According to research by Teresa Amabile from the Harvard Business School, your best work days likely include making progress – even if it is just a small win — on work you consider meaningful or important.
Amabile calls this the “progress principle.” When she compared her research participants’ best and worst days (defined by their mood, specific emotions, and motivation levels), the best days were those where any progress on the work by either the individual or their team took place. If you feel motivated and happy at the end of your workday, odds are good that you made some progress that day.
Nonprofits are built for meaningful work almost by definition. Therefore, we in the sector should have a leg up on good days. But, of course, we all know that’s not the way it works. Plenty of people, situations, and events can get in the way of daily progress.

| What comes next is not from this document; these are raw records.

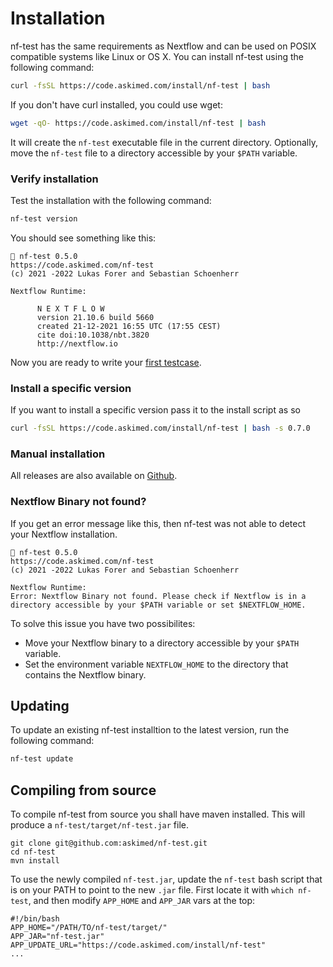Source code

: 

# Installation

nf-test has the same requirements as Nextflow and can be used on POSIX compatible systems like Linux or OS X. You can install nf-test using the following command:

```bash
curl -fsSL https://code.askimed.com/install/nf-test | bash
```

If you don't have curl installed, you could use wget:

```bash
wget -qO- https://code.askimed.com/install/nf-test | bash
```

It will create the `nf-test` executable file in the current directory. Optionally, move the `nf-test` file to a directory accessible by your `$PATH` variable.

### Verify installation

Test the installation with the following command:

```sh
nf-test version
```

You should see something like this:

```
🚀 nf-test 0.5.0
https://code.askimed.com/nf-test
(c) 2021 -2022 Lukas Forer and Sebastian Schoenherr

Nextflow Runtime:

      N E X T F L O W
      version 21.10.6 build 5660
      created 21-12-2021 16:55 UTC (17:55 CEST)
      cite doi:10.1038/nbt.3820
      http://nextflow.io

```

Now you are ready to write your [first testcase](docs/getting-started.md).

### Install a specific version

If you want to install a specific version pass it to the install script as so

```sh
curl -fsSL https://code.askimed.com/install/nf-test | bash -s 0.7.0
```

### Manual installation

All releases are also available on [Github](https://github.com/askimed/nf-test/releases).


### Nextflow Binary not found?

If you get an error message like this, then nf-test was not able to detect your Nextflow installation.

```
🚀 nf-test 0.5.0
https://code.askimed.com/nf-test
(c) 2021 -2022 Lukas Forer and Sebastian Schoenherr

Nextflow Runtime:
Error: Nextflow Binary not found. Please check if Nextflow is in a directory accessible by your $PATH variable or set $NEXTFLOW_HOME.
```

To solve this issue you have two possibilites:

- Move your Nextflow binary to a directory accessible by your `$PATH` variable.
- Set the environment variable `NEXTFLOW_HOME` to the directory that contains the Nextflow binary.

## Updating

To update an existing nf-test installtion to the latest version, run the following command:

```sh
nf-test update
```

## Compiling from source

To compile nf-test from source you shall have maven installed. This will produce a `nf-test/target/nf-test.jar` file.

```
git clone git@github.com:askimed/nf-test.git
cd nf-test
mvn install
```
To use the newly compiled `nf-test.jar`, update the `nf-test` bash script that is on your PATH to point to the new `.jar` file.
First locate it with `which nf-test`, and then modify `APP_HOME` and `APP_JAR` vars at the top:
```
#!/bin/bash
APP_HOME="/PATH/TO/nf-test/target/"
APP_JAR="nf-test.jar"
APP_UPDATE_URL="https://code.askimed.com/install/nf-test"
...
```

There are lots of things you can do to stay focused on your progress, such as keeping a daily “Small Wins Diary,” regularly talking about small wins with others (we start all of our Mentoring Program group calls this way), and refocusing your thoughts away from frustrating “how” questions to the more fulfilling “why” questions related to why you do your work.

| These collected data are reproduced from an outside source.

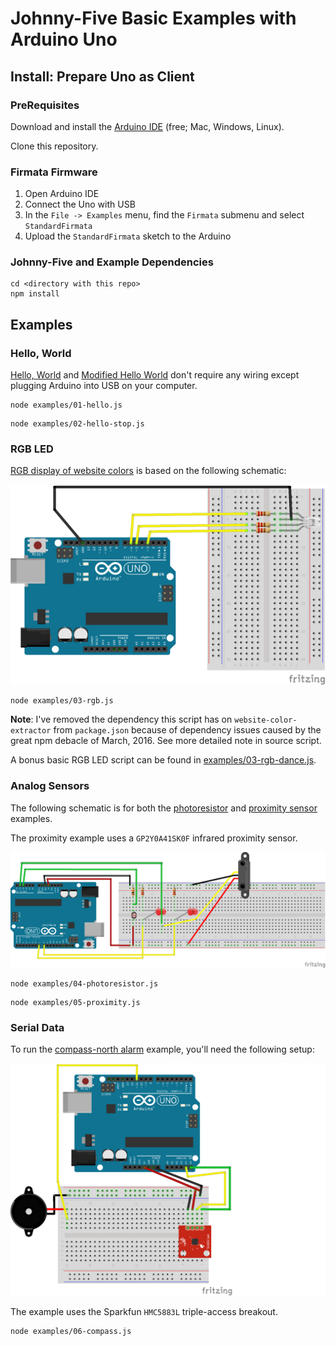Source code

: # Johnny-Five Basic Examples with Arduino Uno

## Install: Prepare Uno as Client

### PreRequisites

Download and install the [Arduino IDE](https://www.arduino.cc/en/Main/Software) (free; Mac, Windows, Linux).

Clone this repository.

### Firmata Firmware

1. Open Arduino IDE
2. Connect the Uno with USB
3. In the `File -> Examples` menu, find the `Firmata` submenu and select `StandardFirmata`
4. Upload the `StandardFirmata` sketch to the Arduino

### Johnny-Five and Example Dependencies

```
cd <directory with this repo>
npm install
```

## Examples

### Hello, World

[Hello, World](examples/01-hello.js) and [Modified Hello World](examples/02-hello-stop.js) don't require any wiring except plugging Arduino into USB on your computer.

```
node examples/01-hello.js
```

```
node examples/02-hello-stop.js
```

### RGB LED

[RGB display of website colors](examples/03-rgb.js) is based on the following schematic:

![](images/fritzing-rgb.png)

```
node examples/03-rgb.js
```

**Note**: I've removed the dependency this script has on `website-color-extractor` from `package.json` because of dependency issues caused by the great npm debacle of March, 2016. See more detailed note in source script.

A bonus basic RGB LED script can be found in [examples/03-rgb-dance.js](examples/03-rgb-dance.js).

### Analog Sensors

The following schematic is for both the [photoresistor](examples/04-photoresistor.js) and [proximity sensor](examples/05-proximity.js) examples.

The proximity example uses a `GP2Y0A41SK0F` infrared proximity sensor.

![](images/fritzing-sensors.png)

```
node examples/04-photoresistor.js
```

```
node examples/05-proximity.js
```

### Serial Data

To run the [compass-north alarm](examples/06-compass.js) example, you'll need the following setup:

![](images/fritzing-compass.png)

The example uses the Sparkfun `HMC5883L` triple-access breakout.

```
node examples/06-compass.js
```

Also take note of your relationships with your managers. Our Nonprofit Communications Trends Report research confirms how important strong relationships between executive directors and communications directors are for both personal happiness at work and organizational communications success.
Watch for management behavior that can drain your motivation and put a huge dent in your sense of progress. Amabile and her team identified four ways that managers routinely and probably unwittingly zap the meaning out of their employees’ work. Three of these four are definite problems in the nonprofit sector.
1. Dismissing the importance of employees’ work or ideas and settling for mediocrity.
This is a big one for nonprofit communicators who work in organizations that don’t value the strategic importance of good communications. If your nonprofit doesn’t believe in and invest in the power of great communications to achieve its goals, it’s hard to see how you can stay motivated for long.
2. Destroying a sense of ownership by switching people off project teams before work is finalized.
I don’t see this happen quite as often in the nonprofit world probably because nonprofits are chronically understaffed, so it’s rare for people to get pulled off work. It’s much more likely that new work gets piled on before the old work gets done – which leads us to problem #3.
3. Shifting goals so frequently that people despair that their work will ever see the light of day.
Bingo! No clear goals and shifting goals are a huge problem, especially in nonprofit communications where there are so many choices to be made each day. Unfortunately, many nonprofit managers focus too much on just producing communications without being clear about their goals for those communications.
4. Neglecting to keep subordinates up to date on changing priorities for customers.
Being kept out of the loop is another common complaint from communications directors, although the changing priorities are more likely to come from management than from a nonprofit’s customers or clients. Keeping the internal lines of communication open is essential to keeping employees engaged.
Now you know: No matter how small the wins, try to get them and appreciate them!